→ **What you need to do**
Check each line of the entries below for the word "equalsIgnoreCase", and copy the lines that have it.

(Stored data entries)
/---
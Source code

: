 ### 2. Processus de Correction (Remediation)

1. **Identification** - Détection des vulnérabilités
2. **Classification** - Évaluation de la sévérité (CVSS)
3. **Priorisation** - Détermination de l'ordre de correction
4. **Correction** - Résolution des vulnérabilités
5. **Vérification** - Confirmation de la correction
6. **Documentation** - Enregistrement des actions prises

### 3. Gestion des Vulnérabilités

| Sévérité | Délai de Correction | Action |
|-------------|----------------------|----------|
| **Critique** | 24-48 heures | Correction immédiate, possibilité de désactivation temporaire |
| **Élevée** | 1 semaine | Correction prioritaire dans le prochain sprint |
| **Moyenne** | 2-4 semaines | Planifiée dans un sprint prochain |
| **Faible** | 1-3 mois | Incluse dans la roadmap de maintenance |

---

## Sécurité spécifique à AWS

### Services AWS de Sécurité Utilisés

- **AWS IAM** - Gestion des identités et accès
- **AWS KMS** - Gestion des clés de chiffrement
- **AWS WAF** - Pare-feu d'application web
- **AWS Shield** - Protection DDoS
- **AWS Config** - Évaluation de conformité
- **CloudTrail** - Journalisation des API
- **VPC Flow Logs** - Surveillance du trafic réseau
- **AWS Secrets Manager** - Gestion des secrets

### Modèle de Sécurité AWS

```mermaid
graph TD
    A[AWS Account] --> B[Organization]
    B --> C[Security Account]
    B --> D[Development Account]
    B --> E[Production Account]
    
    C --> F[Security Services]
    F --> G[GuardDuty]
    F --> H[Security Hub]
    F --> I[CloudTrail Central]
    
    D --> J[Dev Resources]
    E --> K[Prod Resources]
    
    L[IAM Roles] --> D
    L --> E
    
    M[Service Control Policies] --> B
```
\---
/---
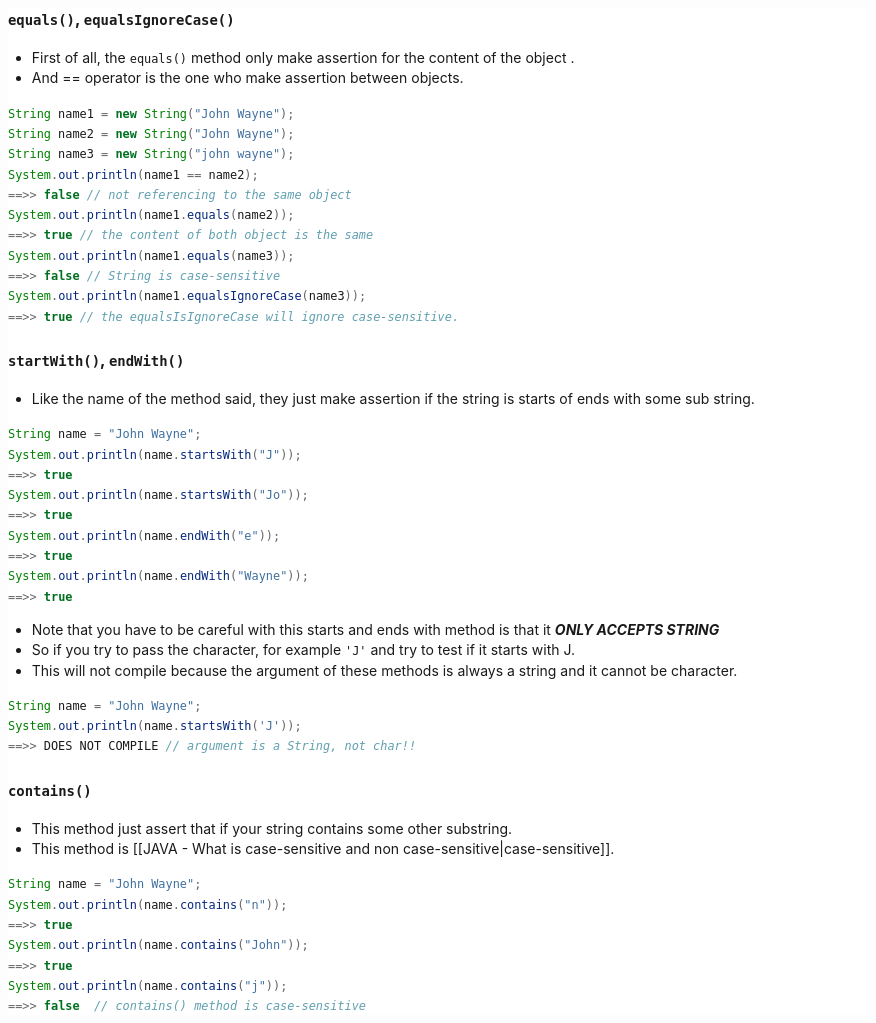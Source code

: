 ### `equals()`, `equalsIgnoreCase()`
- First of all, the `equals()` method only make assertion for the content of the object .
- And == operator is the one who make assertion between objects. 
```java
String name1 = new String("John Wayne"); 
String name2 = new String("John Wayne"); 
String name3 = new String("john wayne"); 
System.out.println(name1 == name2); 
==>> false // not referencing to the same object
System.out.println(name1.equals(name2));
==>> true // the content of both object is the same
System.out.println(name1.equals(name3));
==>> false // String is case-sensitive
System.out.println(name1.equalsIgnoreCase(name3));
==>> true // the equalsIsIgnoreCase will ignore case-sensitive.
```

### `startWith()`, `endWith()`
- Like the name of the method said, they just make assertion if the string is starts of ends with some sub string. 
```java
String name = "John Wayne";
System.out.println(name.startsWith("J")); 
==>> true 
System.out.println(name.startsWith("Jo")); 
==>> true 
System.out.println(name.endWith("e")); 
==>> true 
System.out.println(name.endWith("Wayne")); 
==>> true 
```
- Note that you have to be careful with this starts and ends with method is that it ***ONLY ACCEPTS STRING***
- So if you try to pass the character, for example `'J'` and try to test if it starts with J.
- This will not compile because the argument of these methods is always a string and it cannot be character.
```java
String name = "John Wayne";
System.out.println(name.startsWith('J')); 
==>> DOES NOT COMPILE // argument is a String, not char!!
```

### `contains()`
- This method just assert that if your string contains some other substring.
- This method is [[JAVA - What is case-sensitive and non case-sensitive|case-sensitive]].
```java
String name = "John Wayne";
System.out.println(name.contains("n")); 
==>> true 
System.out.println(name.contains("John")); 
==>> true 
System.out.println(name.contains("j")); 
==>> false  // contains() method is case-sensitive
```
\---
→ **Task answer**
: ### `equals()`, `equalsIgnoreCase()`
System.out.println(name1.equalsIgnoreCase(name3));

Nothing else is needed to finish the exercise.